OPINIóN
Actualizado 10/09/2014
Manuel Alcántara

Me cuenta un amigo que poco antes de dejar una gran capital, en el momento de los despojos que siempre queda al final de todo viaje, decide visitar una Basílica que, se dice, es el centro espiritual del país. Entre el bullicio de la gente aprovecha para sacar fotos desde diferentes perspectivas. Tomas banales para llenar un depósito de recuerdos que se sepultan hasta no se sabe cuando. Quizá alguna tenga al final cierto valor. Unos policías le abordan, le indican que lo que está haciendo está prohibido y que conlleva una penalización máxima, y le conminan a entrar en un coche. Discusiones, incluso un leve forcejeo que se extrema cuando llega un oficial que le indica que "aquí las cosas son así: a las buenas o a las malas". La puerta del coche policial está abierta y los empujones le acercan a ella. Sabe que es un secuestro, que puede terminar en el robo de lo que lleva, en un peregrinar por distintos cajeros de la ciudad hasta vaciar su crédito, o en algo peor. De la multitud, una señora de edad avanzada se proyecta sobre él, le agarra del brazo y le arrastra al otro lado de la acera ante el pasmo de los guripas. "Siempre hacen lo mismo, ladrones, ahora váyase deprisa".

 

Le escucho al teléfono, sabe que, como él, soy un ingenuo que no suele creer en esas historias, que anda solo por cualquier sitio y que siempre piensa que esos cuentos no pueden sucederme. Mi amigo no llega a formular denuncia alguna, es consciente que no sólo es ineficaz sino imprudente. Solo desea llegar lo más rápidamente posible al aeropuerto, tomar el avión, dormir y olvidar.

 

Todo puede configurar una versión amarilla más de la realidad latinoamericana, o mejor, de sus grandes megalópolis.

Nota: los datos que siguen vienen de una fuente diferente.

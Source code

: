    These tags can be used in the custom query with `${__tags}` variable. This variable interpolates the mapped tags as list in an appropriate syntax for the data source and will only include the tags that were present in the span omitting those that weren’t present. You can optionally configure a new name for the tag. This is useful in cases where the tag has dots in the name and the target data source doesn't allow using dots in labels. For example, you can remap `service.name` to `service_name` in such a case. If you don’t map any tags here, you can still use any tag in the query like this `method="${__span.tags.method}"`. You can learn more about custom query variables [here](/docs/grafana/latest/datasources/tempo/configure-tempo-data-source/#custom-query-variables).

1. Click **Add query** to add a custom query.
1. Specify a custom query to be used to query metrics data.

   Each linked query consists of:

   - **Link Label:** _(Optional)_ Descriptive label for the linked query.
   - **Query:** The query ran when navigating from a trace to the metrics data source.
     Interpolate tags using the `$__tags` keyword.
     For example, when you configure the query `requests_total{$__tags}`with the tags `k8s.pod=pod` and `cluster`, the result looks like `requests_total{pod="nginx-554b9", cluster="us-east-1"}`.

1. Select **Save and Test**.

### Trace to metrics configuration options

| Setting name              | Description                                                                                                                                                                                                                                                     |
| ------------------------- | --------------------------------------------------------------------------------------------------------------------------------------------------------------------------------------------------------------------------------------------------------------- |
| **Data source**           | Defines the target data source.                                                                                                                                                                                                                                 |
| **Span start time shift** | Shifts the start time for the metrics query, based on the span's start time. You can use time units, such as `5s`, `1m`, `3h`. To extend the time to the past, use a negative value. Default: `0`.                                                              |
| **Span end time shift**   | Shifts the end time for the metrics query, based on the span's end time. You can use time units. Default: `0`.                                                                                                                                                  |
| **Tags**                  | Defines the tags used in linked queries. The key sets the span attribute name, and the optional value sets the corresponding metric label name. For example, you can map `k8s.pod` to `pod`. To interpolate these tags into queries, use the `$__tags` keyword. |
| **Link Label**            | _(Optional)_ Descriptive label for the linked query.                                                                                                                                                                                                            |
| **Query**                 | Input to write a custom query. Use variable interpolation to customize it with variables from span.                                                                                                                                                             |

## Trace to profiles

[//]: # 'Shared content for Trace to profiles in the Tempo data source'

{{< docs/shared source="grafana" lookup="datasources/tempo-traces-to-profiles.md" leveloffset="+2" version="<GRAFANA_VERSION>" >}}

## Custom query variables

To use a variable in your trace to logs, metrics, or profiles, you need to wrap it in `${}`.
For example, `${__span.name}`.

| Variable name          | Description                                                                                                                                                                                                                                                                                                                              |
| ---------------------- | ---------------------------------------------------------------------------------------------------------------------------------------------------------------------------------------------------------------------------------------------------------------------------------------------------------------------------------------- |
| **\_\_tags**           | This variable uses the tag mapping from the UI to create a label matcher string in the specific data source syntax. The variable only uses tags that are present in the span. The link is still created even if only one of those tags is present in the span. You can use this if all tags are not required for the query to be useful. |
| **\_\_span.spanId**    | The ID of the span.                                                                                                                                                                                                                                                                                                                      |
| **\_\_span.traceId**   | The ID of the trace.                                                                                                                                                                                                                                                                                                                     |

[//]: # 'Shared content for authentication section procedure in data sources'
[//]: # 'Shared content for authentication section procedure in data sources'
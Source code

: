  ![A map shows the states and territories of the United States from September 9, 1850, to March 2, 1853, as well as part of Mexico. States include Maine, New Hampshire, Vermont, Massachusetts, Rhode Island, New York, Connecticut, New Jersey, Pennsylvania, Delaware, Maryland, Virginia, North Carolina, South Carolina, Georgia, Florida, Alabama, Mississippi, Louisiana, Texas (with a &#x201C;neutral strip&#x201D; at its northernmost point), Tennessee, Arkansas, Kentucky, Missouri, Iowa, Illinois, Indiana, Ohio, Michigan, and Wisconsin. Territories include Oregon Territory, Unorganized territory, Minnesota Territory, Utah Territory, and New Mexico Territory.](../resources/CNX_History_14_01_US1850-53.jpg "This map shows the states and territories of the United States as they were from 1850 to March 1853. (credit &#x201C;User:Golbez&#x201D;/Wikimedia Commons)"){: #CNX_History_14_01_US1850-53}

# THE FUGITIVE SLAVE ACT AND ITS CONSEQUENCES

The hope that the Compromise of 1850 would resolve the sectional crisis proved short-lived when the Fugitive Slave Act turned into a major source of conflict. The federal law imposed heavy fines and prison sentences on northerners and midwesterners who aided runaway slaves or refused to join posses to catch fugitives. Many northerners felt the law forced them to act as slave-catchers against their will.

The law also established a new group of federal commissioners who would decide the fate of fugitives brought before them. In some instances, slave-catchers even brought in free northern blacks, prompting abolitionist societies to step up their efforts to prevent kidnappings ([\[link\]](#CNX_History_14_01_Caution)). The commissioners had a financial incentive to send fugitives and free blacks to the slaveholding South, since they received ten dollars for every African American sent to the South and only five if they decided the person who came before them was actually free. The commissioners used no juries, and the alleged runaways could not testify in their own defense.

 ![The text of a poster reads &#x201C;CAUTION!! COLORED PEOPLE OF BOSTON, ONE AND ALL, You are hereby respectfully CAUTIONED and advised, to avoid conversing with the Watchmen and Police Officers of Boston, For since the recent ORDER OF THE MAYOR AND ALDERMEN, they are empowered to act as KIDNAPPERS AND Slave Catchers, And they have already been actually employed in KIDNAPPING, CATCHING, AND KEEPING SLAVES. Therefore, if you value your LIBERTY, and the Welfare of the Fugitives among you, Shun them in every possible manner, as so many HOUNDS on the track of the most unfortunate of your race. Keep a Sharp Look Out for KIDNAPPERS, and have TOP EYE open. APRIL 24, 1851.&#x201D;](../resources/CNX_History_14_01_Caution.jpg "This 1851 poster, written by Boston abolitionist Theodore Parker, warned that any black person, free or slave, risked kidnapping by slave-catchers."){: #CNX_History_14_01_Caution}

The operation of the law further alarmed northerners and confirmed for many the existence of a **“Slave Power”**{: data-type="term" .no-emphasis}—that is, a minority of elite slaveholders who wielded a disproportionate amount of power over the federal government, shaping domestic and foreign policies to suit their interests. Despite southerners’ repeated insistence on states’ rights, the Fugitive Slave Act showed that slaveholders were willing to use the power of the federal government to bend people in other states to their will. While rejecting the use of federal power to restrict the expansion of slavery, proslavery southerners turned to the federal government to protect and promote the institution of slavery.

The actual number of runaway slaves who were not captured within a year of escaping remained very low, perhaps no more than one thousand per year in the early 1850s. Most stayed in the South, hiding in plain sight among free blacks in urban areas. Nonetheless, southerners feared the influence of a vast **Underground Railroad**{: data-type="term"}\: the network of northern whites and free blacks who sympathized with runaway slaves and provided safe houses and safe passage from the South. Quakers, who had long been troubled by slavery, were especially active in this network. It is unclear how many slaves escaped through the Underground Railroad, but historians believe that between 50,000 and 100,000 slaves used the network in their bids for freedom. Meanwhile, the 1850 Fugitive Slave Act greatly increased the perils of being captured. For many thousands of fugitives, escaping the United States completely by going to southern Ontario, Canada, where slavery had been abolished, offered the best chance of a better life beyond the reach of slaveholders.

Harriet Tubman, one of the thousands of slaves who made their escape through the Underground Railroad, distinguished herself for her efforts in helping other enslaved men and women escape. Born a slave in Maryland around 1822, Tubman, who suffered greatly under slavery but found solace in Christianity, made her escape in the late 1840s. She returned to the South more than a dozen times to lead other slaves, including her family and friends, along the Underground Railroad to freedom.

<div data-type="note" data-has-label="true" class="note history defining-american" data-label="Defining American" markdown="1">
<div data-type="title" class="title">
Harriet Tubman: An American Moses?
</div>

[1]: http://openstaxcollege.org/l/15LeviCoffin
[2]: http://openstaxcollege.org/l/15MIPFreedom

Es un asunto difícil de confrontar que la policía se convierta para muchos en el principal factor de violencia y de inseguridad, pero prefiero quedarme con la figura de esa mujer desconocida que tiró de él para sacarle del embrollo, para restablecer la dignidad de alguien extorsionado, para recuperar el valor de la confianza en la gente, para marcar la diferencia entre la brutal ignominia de quien está investido de poder frente a los que poseen la grandeza y la generosidad de la solidaridad. Una hazaña anónima de entre las muchas que se producen diariamente que reivindican al ser humano.